NLM MS P20, fol. 559a
In the 17th century not only did early modern European medical ideas filter into the Middle East, but Europeans became interested in learning of the medical practices then current in the Islamic world. One example is Joseph Labrosse, who was born in Toulouse in 1636 and entered the order of Discalced Carmelites, taking the name of Fr. Angelus of St. Joseph. In 1662 he went to Rome and studied Arabic for two years, and then in 1664 went to Isfahan and studied Persian. While in Iran, he used medicine as a means of propagating Christianity and in the process read many Arabic and Persian books on medicine and “visited the houses of the learned people of Isfahan and paid hundreds of visits to the shops of the druggists, the pharmacists, and the chemists.”
Frontispage of Pharmacopoea Persica ex idiomate Persica in Latinum conversa with both latin and Arabic words.
Frontispage of Pharmacopoea Persica ex idiomate Persica in Latinum conversa, published in Paris in 1681.
The treatise consists of a Latin translation, with comments, made by Father Angelus de Sanctu Josepho [Joseph Labrosse] of a Persian book on compound remedies by Muzaffar ibn Muhammad al-Husayni.
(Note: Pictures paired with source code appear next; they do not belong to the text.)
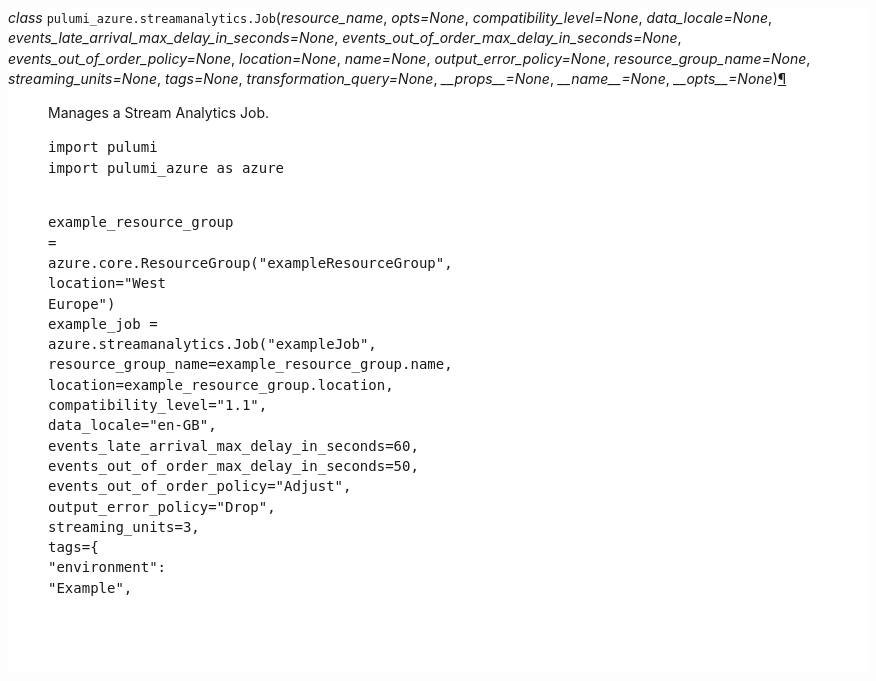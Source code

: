 </dd></dl>

<dl class="py class">
<dt id="pulumi_azure.streamanalytics.Job">
<em class="property">class </em><code class="sig-prename descclassname">pulumi_azure.streamanalytics.</code><code class="sig-name descname">Job</code><span class="sig-paren">(</span><em class="sig-param"><span class="n">resource_name</span></em>, <em class="sig-param"><span class="n">opts</span><span class="o">=</span><span class="default_value">None</span></em>, <em class="sig-param"><span class="n">compatibility_level</span><span class="o">=</span><span class="default_value">None</span></em>, <em class="sig-param"><span class="n">data_locale</span><span class="o">=</span><span class="default_value">None</span></em>, <em class="sig-param"><span class="n">events_late_arrival_max_delay_in_seconds</span><span class="o">=</span><span class="default_value">None</span></em>, <em class="sig-param"><span class="n">events_out_of_order_max_delay_in_seconds</span><span class="o">=</span><span class="default_value">None</span></em>, <em class="sig-param"><span class="n">events_out_of_order_policy</span><span class="o">=</span><span class="default_value">None</span></em>, <em class="sig-param"><span class="n">location</span><span class="o">=</span><span class="default_value">None</span></em>, <em class="sig-param"><span class="n">name</span><span class="o">=</span><span class="default_value">None</span></em>, <em class="sig-param"><span class="n">output_error_policy</span><span class="o">=</span><span class="default_value">None</span></em>, <em class="sig-param"><span class="n">resource_group_name</span><span class="o">=</span><span class="default_value">None</span></em>, <em class="sig-param"><span class="n">streaming_units</span><span class="o">=</span><span class="default_value">None</span></em>, <em class="sig-param"><span class="n">tags</span><span class="o">=</span><span class="default_value">None</span></em>, <em class="sig-param"><span class="n">transformation_query</span><span class="o">=</span><span class="default_value">None</span></em>, <em class="sig-param"><span class="n">__props__</span><span class="o">=</span><span class="default_value">None</span></em>, <em class="sig-param"><span class="n">__name__</span><span class="o">=</span><span class="default_value">None</span></em>, <em class="sig-param"><span class="n">__opts__</span><span class="o">=</span><span class="default_value">None</span></em><span class="sig-paren">)</span><a class="headerlink" href="#pulumi_azure.streamanalytics.Job" title="Permalink to this definition">¶</a></dt>
<dd><p>Manages a Stream Analytics Job.</p>
<div class="highlight-python notranslate"><div class="highlight"><pre><span></span><span class="kn">import</span> <span class="nn">pulumi</span>
<span class="kn">import</span> <span class="nn">pulumi_azure</span> <span class="k">as</span> <span class="nn">azure</span>

<span class="n">example_resource_group</span> <span class="o">=</span> <span class="n">azure</span><span class="o">.</span><span class="n">core</span><span class="o">.</span><span class="n">ResourceGroup</span><span class="p">(</span><span class="s2">&quot;exampleResourceGroup&quot;</span><span class="p">,</span> <span class="n">location</span><span class="o">=</span><span class="s2">&quot;West Europe&quot;</span><span class="p">)</span>
<span class="n">example_job</span> <span class="o">=</span> <span class="n">azure</span><span class="o">.</span><span class="n">streamanalytics</span><span class="o">.</span><span class="n">Job</span><span class="p">(</span><span class="s2">&quot;exampleJob&quot;</span><span class="p">,</span>
    <span class="n">resource_group_name</span><span class="o">=</span><span class="n">example_resource_group</span><span class="o">.</span><span class="n">name</span><span class="p">,</span>
    <span class="n">location</span><span class="o">=</span><span class="n">example_resource_group</span><span class="o">.</span><span class="n">location</span><span class="p">,</span>
    <span class="n">compatibility_level</span><span class="o">=</span><span class="s2">&quot;1.1&quot;</span><span class="p">,</span>
    <span class="n">data_locale</span><span class="o">=</span><span class="s2">&quot;en-GB&quot;</span><span class="p">,</span>
    <span class="n">events_late_arrival_max_delay_in_seconds</span><span class="o">=</span><span class="mi">60</span><span class="p">,</span>
    <span class="n">events_out_of_order_max_delay_in_seconds</span><span class="o">=</span><span class="mi">50</span><span class="p">,</span>
    <span class="n">events_out_of_order_policy</span><span class="o">=</span><span class="s2">&quot;Adjust&quot;</span><span class="p">,</span>
    <span class="n">output_error_policy</span><span class="o">=</span><span class="s2">&quot;Drop&quot;</span><span class="p">,</span>
    <span class="n">streaming_units</span><span class="o">=</span><span class="mi">3</span><span class="p">,</span>
    <span class="n">tags</span><span class="o">=</span><span class="p">{</span>
        <span class="s2">&quot;environment&quot;</span><span class="p">:</span> <span class="s2">&quot;Example&quot;</span><span class="p">,</span>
After Labrosse returned to France, he published his Pharmacopoea Persica and a few years later a Gazophylacium linguae persarum, which was a dictionary of Persian words with Italian, Latin and French definitions, with much attention paid to medical terms. The Pharmacopoea Persica ex idiomate Persica in Latinum conversa, published in Paris in 1681, consists of a Latin translation made by Father Angelus de Sanctu Josepho (Joseph Labrosse) of a Persian book on compound remedies by Muzaffar ibn Muhammad al-Husayni (d. 1556/663 H), with additional comments by Labrosse.
In the middle of the 18th century the plague befell Istanbul, and the traditional Islamic medicine seemed to do little to combat it. Consequently, the Ottoman sultan Mustafa III ordered a Turkish translation to be made of two treatises by Hermann Boerhaave (d. 1738), a Dutch medical reformer and advocate of bedside instruction. The Turkish versions were completed in 1768 by the court physician Subhi-Zade `Abd al-`Aziz with the assistance of the Imperial Austrian interpreter Thomas von Herbert. Subhi-Zade attempted not only to translate Boerhaave’s ideas but to reconcile and harmonize them with traditional Islamic medicine.
It was not until the 19th century that profound changes occurred in the teaching of medicine in the Near East. In 1825 Antoine-Barthelemy Clot was appointed surgeon-in-chief to the Egyptian army. Clot had been a physician at Montpellier prior to coming to Egypt, and by 1828 he established a medical school near Cairo at which French, Italian and German professors taught. In 1850 a military medical school, the Dar al-Funun, was founded in Tehran in Iran, where instruction was given in French by professors from Austria and Italy. A number of European medical texts were translated into Persian at this school.
The most recent Islamic manuscript in the collections of the National Library of Medicine is an important document for the nature of medical care in one region of the Middle East just prior to the establishment of medical schools on a European model. It is an autograph copy of a Miscellany on the Art of Medicine (Khalitah fi sina`at al-tibb) completed on the 6th of January 1814 (14 Muharram 1229 H) by a North African physician Ahmad ibn Muhammad al-Salawi. Following 48 years of experience, he discussed the diseases most common in North Africa in his day, warning against the use of some drugs approved by older authorities and occasionally advocating the methods used by European doctors.
Then, as now, however, aspects of traditional medieval Islamic medicine continued to coexist alongside the modern European medicine. In the late 19th century treatises of Ibn Sina, al-Majusi, and Ibn al-Baytar, among others, were printed at the Bulaq press in Cairo because they continued to represent a vital tradition, which the Yunani medical colleges of Pakistan and India are continuing, at least in part, to maintain today.